======== Supplied material ========

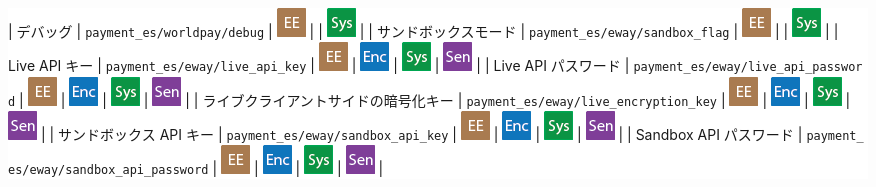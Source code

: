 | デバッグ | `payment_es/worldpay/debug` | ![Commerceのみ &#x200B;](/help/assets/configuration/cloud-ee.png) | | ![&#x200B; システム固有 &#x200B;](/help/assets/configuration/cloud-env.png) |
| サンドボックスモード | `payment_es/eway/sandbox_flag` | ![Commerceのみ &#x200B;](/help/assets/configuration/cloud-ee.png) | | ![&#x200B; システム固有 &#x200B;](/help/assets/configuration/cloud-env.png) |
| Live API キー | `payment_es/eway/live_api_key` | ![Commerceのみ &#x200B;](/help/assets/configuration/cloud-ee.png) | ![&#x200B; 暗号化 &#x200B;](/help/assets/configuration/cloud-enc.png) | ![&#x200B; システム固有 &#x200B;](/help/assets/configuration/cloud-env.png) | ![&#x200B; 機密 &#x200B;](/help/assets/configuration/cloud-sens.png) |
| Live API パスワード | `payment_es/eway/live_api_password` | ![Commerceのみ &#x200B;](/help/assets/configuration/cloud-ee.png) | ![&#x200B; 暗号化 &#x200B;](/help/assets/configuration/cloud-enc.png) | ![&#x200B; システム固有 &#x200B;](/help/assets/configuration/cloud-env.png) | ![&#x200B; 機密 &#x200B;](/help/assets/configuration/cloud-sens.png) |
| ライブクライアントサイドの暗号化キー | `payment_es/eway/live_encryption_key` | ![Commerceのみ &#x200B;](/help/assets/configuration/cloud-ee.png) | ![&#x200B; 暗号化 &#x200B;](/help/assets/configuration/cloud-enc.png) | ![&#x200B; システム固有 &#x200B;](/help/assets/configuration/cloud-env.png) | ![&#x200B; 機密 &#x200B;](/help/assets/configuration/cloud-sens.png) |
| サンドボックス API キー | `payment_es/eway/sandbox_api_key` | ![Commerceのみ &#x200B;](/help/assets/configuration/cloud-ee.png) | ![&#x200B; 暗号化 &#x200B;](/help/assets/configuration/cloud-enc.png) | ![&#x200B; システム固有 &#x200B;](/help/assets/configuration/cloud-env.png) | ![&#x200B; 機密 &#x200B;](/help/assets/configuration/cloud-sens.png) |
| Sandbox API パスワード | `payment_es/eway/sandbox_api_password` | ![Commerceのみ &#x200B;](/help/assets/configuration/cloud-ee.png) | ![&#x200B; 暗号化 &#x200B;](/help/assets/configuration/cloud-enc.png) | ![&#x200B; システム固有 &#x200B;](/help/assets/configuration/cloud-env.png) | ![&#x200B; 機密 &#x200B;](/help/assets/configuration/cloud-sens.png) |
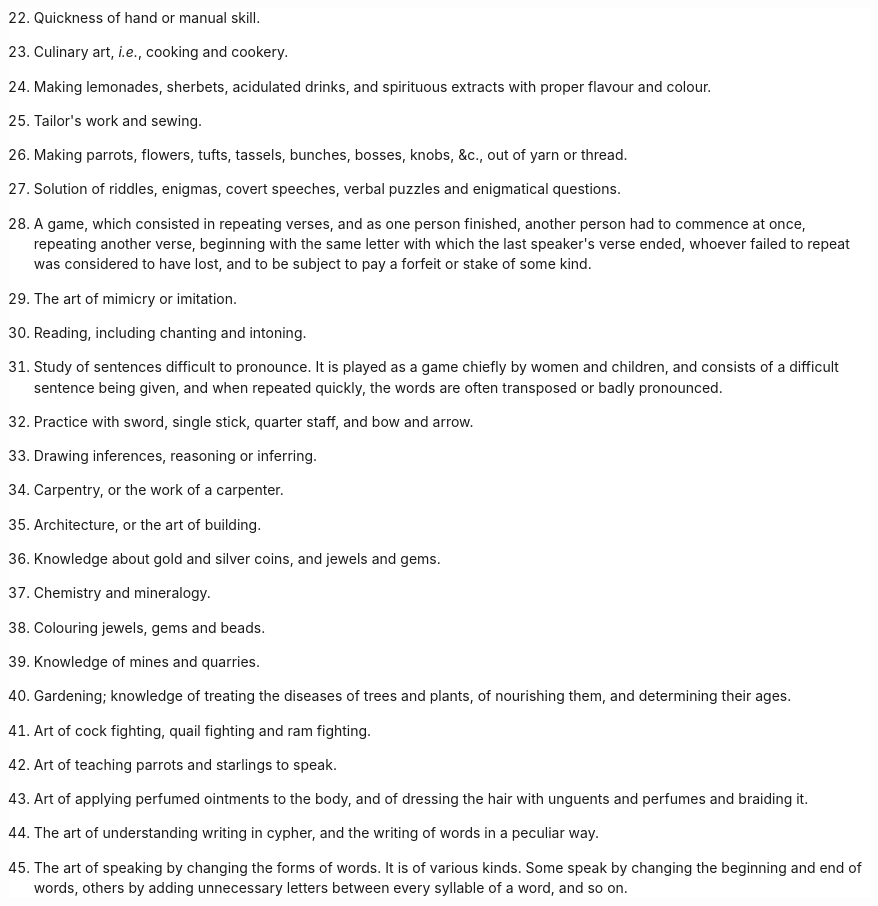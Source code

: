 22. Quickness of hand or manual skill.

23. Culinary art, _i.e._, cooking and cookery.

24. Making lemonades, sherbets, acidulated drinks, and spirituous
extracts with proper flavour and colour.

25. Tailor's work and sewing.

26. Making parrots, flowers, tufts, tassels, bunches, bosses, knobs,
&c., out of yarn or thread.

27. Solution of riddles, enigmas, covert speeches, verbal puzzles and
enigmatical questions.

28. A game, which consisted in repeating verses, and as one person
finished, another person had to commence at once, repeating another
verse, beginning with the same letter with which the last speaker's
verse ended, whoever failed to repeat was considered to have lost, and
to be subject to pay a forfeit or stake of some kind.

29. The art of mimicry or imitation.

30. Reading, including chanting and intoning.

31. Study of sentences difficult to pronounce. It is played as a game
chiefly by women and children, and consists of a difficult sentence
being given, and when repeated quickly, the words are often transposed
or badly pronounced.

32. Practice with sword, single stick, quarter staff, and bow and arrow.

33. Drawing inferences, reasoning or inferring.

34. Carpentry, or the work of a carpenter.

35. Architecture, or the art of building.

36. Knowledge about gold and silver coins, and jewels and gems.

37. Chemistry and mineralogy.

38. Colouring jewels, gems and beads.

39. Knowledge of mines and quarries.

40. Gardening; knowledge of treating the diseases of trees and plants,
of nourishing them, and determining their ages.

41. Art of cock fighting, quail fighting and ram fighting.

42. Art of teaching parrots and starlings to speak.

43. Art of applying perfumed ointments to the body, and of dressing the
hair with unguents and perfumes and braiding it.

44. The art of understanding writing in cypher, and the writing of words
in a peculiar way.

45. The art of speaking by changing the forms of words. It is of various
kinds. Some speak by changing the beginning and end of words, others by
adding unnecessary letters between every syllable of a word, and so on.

========

Aim of the task:
What is asked for is an exact copy of the lines above from the one containing "32. Practice with" through the one containing "36. Knowledge about", and only those.

Response to the task:
32. Practice with sword, single stick, quarter staff, and bow and arrow.

33. Drawing inferences, reasoning or inferring.

34. Carpentry, or the work of a carpenter.

35. Architecture, or the art of building.

36. Knowledge about gold and silver coins, and jewels and gems.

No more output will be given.